La liturgia del buon samaritano ci porterebbe a riflettere sulle semplici e concrete indicazioni del Fondatore sulla carità fraterna, sullo spirito di famiglia, sullo spirito di corpo, sulla vita comunitaria. Il catechismo, pur unificando i due aspetti, dedica l’art. 100 al primo amore e il 250 a quello del prossimo. Matteo invece evidenzia come punto focale della proposta di Gesù la fusione, la osmosi dei due amori, sintesi della legge e dei profeti. Giocando d’azzardo, oserei dire che obiettivo è l’unione ipostatica dell’amore in due nature, umana e divina.
L’originalità quindi enfatizzata con la frase finale, propria di Matteo, sta nella relazione intima tra base mistica, Dio, e base etica, il prossimo. Urgenti ed importanti entrambi, impegnano la totalità della persona, ossia con tutto me stesso e come me stesso.
Aprendo il capitolo sulla carità, il Fondatore dice: “L’amor di Dio e del prossimo sono due virtù così unite che possono dirsi un solo amore. Chi ama il prossimo, lo ama in dio e per Dio. L’amore di Dio deva partire da Dio e ritornare a Dio”.
L’amore del prossimo è rivelatore definitivo e perfetto dell’amore di Dio, prova di autenticità. Dice Giovanni: “Come puoi dire di amare Dio che non vedi, se non ami il fratello che vedi? Qualsiasi precetto, afferma Paolo, si ricapitola in un sol detto: Pienezza della legge è l’amore. Afferma Agostino: L’amore di Dio è il primo che viene comandato, l’amore del prossimo il primo che viene praticato. Una priorità dunque non di principio ma di esecuzione. Ama il prossimo e guarda dentro di te la fonte da cui scaturisce l’amore: ivi vedrai Dio.

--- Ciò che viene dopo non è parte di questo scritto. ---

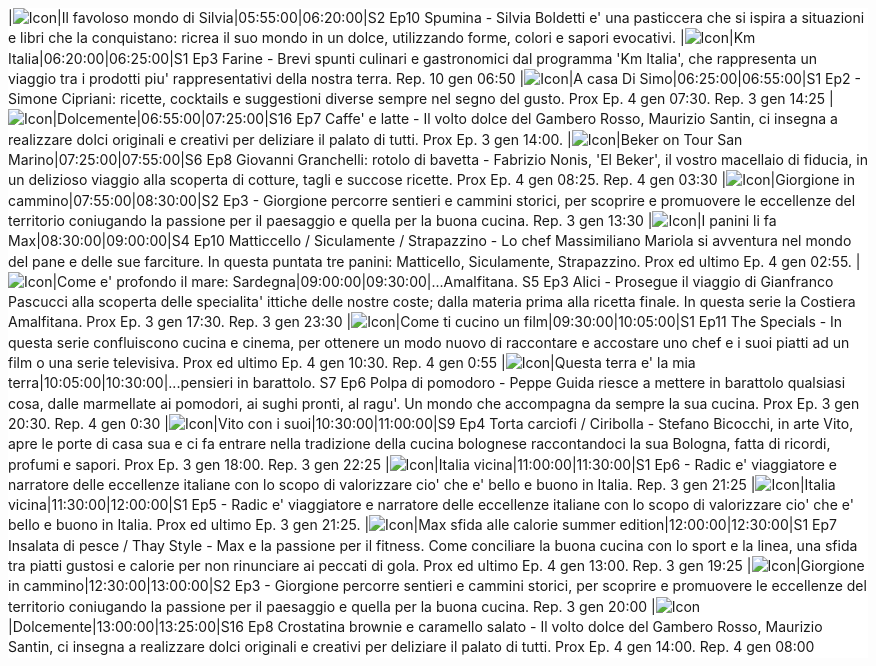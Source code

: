 |![Icon](https://guidatv.sky.it/uuid/c739da0c-91e1-4938-ae29-54f46bfa76c1/cover?md5ChecksumParam=3393d6a929c0bb35d82c75b435ad0f53)|Il favoloso mondo di Silvia|05:55:00|06:20:00|S2 Ep10 Spumina - Silvia Boldetti e&#039; una pasticcera che si ispira a situazioni e libri che la conquistano: ricrea il suo mondo in un dolce, utilizzando forme, colori e sapori evocativi.
|![Icon](https://guidatv.sky.it/uuid/1ee31710-12ca-45ce-8f92-6a3c25e981a8/cover?md5ChecksumParam=c70b9fd812c2d8a7bebb2bb621d462be)|Km Italia|06:20:00|06:25:00|S1 Ep3 Farine - Brevi spunti culinari e gastronomici dal programma &#039;Km Italia&#039;, che rappresenta un viaggio tra i prodotti piu&#039; rappresentativi della nostra terra. Rep. 10 gen 06:50
|![Icon](https://guidatv.sky.it/uuid/intrattenimento_cover_oiOcEGjG-.png)|A casa Di Simo|06:25:00|06:55:00|S1 Ep2 - Simone Cipriani: ricette, cocktails e suggestioni diverse sempre nel segno del gusto. Prox Ep. 4 gen 07:30. Rep. 3 gen 14:25
|![Icon](https://guidatv.sky.it/uuid/intrattenimento_cover_oiOcEGjG-.png)|Dolcemente|06:55:00|07:25:00|S16 Ep7 Caffe&#039; e latte - Il volto dolce del Gambero Rosso, Maurizio Santin, ci insegna a realizzare dolci originali e creativi per deliziare il palato di tutti. Prox Ep. 3 gen 14:00.
|![Icon](https://guidatv.sky.it/uuid/9cd32348-96dc-4b85-995a-4e4a6d5f1e78/cover?md5ChecksumParam=c1720ce1df07af8792106a8743fa78d3)|Beker on Tour San Marino|07:25:00|07:55:00|S6 Ep8 Giovanni Granchelli: rotolo di bavetta - Fabrizio Nonis, &#039;El Beker&#039;, il vostro macellaio di fiducia, in un delizioso viaggio alla scoperta di cotture, tagli e succose ricette. Prox Ep. 4 gen 08:25. Rep. 4 gen 03:30
|![Icon](https://guidatv.sky.it/uuid/05916ae4-85cb-49e3-a168-20bce73d1acd/cover?md5ChecksumParam=a56c7821769a1a5253f10ae8bb12b9d7)|Giorgione in cammino|07:55:00|08:30:00|S2 Ep3 - Giorgione percorre sentieri e cammini storici, per scoprire e promuovere le eccellenze del territorio coniugando la passione per il paesaggio e quella per la buona cucina. Rep. 3 gen 13:30
|![Icon](https://guidatv.sky.it/uuid/cb83138a-7f2a-4e41-8012-54e3e2ca65ed/cover?md5ChecksumParam=be400bca7b327320321f7fbfff2760dc)|I panini li fa Max|08:30:00|09:00:00|S4 Ep10 Matticcello / Siculamente / Strapazzino - Lo chef Massimiliano Mariola si avventura nel mondo del pane e delle sue farciture. In questa puntata tre panini: Matticello, Siculamente, Strapazzino. Prox ed ultimo Ep. 4 gen 02:55.
|![Icon](https://guidatv.sky.it/uuid/03ca9173-ce70-414d-9964-3c4ddf70c6dd/cover?md5ChecksumParam=7ce4c01b7a2f779c15dde747c81980ca)|Come e&#039; profondo il mare: Sardegna|09:00:00|09:30:00|...Amalfitana. S5 Ep3 Alici - Prosegue il viaggio di Gianfranco Pascucci alla scoperta delle specialita&#039; ittiche delle nostre coste; dalla materia prima alla ricetta finale. In questa serie la Costiera Amalfitana. Prox Ep. 3 gen 17:30. Rep. 3 gen 23:30
|![Icon](https://guidatv.sky.it/uuid/7a5ac0da-77ed-49c8-b36a-11f1aa0a9ebc/cover?md5ChecksumParam=6cad4eb2696172436692c01df78aa269)|Come ti cucino un film|09:30:00|10:05:00|S1 Ep11 The Specials - In questa serie confluiscono cucina e cinema, per ottenere un modo nuovo di raccontare e accostare uno chef e i suoi piatti ad un film o una serie televisiva. Prox ed ultimo Ep. 4 gen 10:30. Rep. 4 gen 0:55
|![Icon](https://guidatv.sky.it/uuid/570109e5-d766-456d-94b9-9bd3cc8cdab1/cover?md5ChecksumParam=47138c9b6ab5261a3565523f637dfebd)|Questa terra e&#039; la mia terra|10:05:00|10:30:00|...pensieri in barattolo. S7 Ep6 Polpa di pomodoro - Peppe Guida riesce a mettere in barattolo qualsiasi cosa, dalle marmellate ai pomodori, ai sughi pronti, al ragu&#039;. Un mondo che accompagna da sempre la sua cucina. Prox Ep. 3 gen 20:30. Rep. 4 gen 0:30
|![Icon](https://guidatv.sky.it/uuid/861a42cf-e2f6-4cd6-aeba-e77d480876e6/cover?md5ChecksumParam=5722852cfe03d3ef371225f379f6a575)|Vito con i suoi|10:30:00|11:00:00|S9 Ep4 Torta carciofi / Ciribolla - Stefano Bicocchi, in arte Vito, apre le porte di casa sua e ci fa entrare nella tradizione della cucina bolognese raccontandoci la sua Bologna, fatta di ricordi, profumi e sapori. Prox Ep. 3 gen 18:00. Rep. 3 gen 22:25
|![Icon](https://guidatv.sky.it/uuid/intrattenimento_cover_oiOcEGjG-.png)|Italia vicina|11:00:00|11:30:00|S1 Ep6 - Radic e&#039; viaggiatore e narratore delle eccellenze italiane con lo scopo di valorizzare cio&#039; che e&#039; bello e buono in Italia. Rep. 3 gen 21:25
|![Icon](https://guidatv.sky.it/uuid/intrattenimento_cover_oiOcEGjG-.png)|Italia vicina|11:30:00|12:00:00|S1 Ep5 - Radic e&#039; viaggiatore e narratore delle eccellenze italiane con lo scopo di valorizzare cio&#039; che e&#039; bello e buono in Italia. Prox ed ultimo Ep. 3 gen 21:25.
|![Icon](https://guidatv.sky.it/uuid/f67fc67c-6316-4ee6-ab90-005f137718dd/cover?md5ChecksumParam=f993adebed28a1a349664e495b714ad5)|Max sfida alle calorie summer edition|12:00:00|12:30:00|S1 Ep7 Insalata di pesce / Thay Style - Max e la passione per il fitness. Come conciliare la buona cucina con lo sport e la linea, una sfida tra piatti gustosi e calorie per non rinunciare ai peccati di gola. Prox ed ultimo Ep. 4 gen 13:00. Rep. 3 gen 19:25
|![Icon](https://guidatv.sky.it/uuid/05916ae4-85cb-49e3-a168-20bce73d1acd/cover?md5ChecksumParam=a56c7821769a1a5253f10ae8bb12b9d7)|Giorgione in cammino|12:30:00|13:00:00|S2 Ep3 - Giorgione percorre sentieri e cammini storici, per scoprire e promuovere le eccellenze del territorio coniugando la passione per il paesaggio e quella per la buona cucina. Rep. 3 gen 20:00
|![Icon](https://guidatv.sky.it/uuid/intrattenimento_cover_oiOcEGjG-.png)|Dolcemente|13:00:00|13:25:00|S16 Ep8 Crostatina brownie e caramello salato - Il volto dolce del Gambero Rosso, Maurizio Santin, ci insegna a realizzare dolci originali e creativi per deliziare il palato di tutti. Prox Ep. 4 gen 14:00. Rep. 4 gen 08:00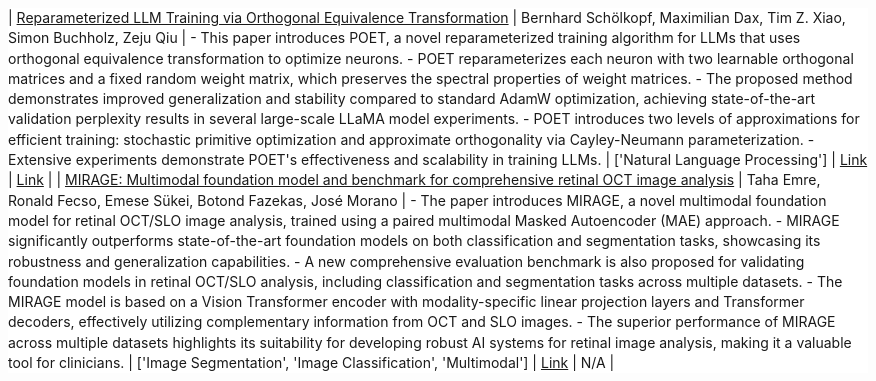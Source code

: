 | [Reparameterized LLM Training via Orthogonal Equivalence Transformation](https://arxiv.org/abs/2506.08001) | Bernhard Schölkopf, Maximilian Dax, Tim Z. Xiao, Simon Buchholz, Zeju Qiu |  - This paper introduces POET, a novel reparameterized training algorithm for LLMs that uses orthogonal equivalence transformation to optimize neurons.  - POET reparameterizes each neuron with two learnable orthogonal matrices and a fixed random weight matrix, which preserves the spectral properties of weight matrices.  - The proposed method demonstrates improved generalization and stability compared to standard AdamW optimization, achieving state-of-the-art validation perplexity results in several large-scale LLaMA model experiments.  - POET introduces two levels of approximations for efficient training: stochastic primitive optimization and approximate orthogonality via Cayley-Neumann parameterization.  - Extensive experiments demonstrate POET's effectiveness and scalability in training LLMs. | ['Natural Language Processing'] | [Link](https://github.com/jiaweizzhao/GaLore) | [Link](https://huggingface.co/) |
| [MIRAGE: Multimodal foundation model and benchmark for comprehensive
  retinal OCT image analysis](https://arxiv.org/abs/2506.08900) | Taha Emre, Ronald Fecso, Emese Sükei, Botond Fazekas, José Morano |  - The paper introduces MIRAGE, a novel multimodal foundation model for retinal OCT/SLO image analysis, trained using a paired multimodal Masked Autoencoder (MAE) approach.  - MIRAGE significantly outperforms state-of-the-art foundation models on both classification and segmentation tasks, showcasing its robustness and generalization capabilities.  - A new comprehensive evaluation benchmark is also proposed for validating foundation models in retinal OCT/SLO analysis, including classification and segmentation tasks across multiple datasets.  - The MIRAGE model is based on a Vision Transformer encoder with modality-specific linear projection layers and Transformer decoders, effectively utilizing complementary information from OCT and SLO images.  - The superior performance of MIRAGE across multiple datasets highlights its suitability for developing robust AI systems for retinal image analysis, making it a valuable tool for clinicians. | ['Image Segmentation', 'Image Classification', 'Multimodal'] | [Link](https://github.com/j-morano/MIRAGE) | N/A |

Come possiamo, eppure capita, fissare e vedere Gesù nelle misere speci eucaristiche, rapidamente disciolte negli acidi del nostro stomaco e non degnare di uno sguardo Gesù vivente nel fratello prossimo? Come ascoltare Dio presente nella parola stampata ed essere sordi a Dio presente nella parola del fratello? “Se mi ami, dice San Colombano, è perché io sono l’immagine del dio vivente”.
Grande rilievo dato dal rinnovamento liturgico all’invocazione dello Spirito santo che di tutti noi, già riuniti in Cristo, fa un solo corpo e una sola anima. Così come nel cenacolo è capitato per gli apostoli e Maria, modello primitivo della comunità.
Diamo perciò rilievo al momento significativo della frazione del pane e della immistione del frammento nel calice, simbolo della nostra unione e fusione nell’amore del Padre.
Celebrando l’eucaristia viviamo il memoriale dell’amore di Cristo per il Padre che si esprime nell’amore al prossimo.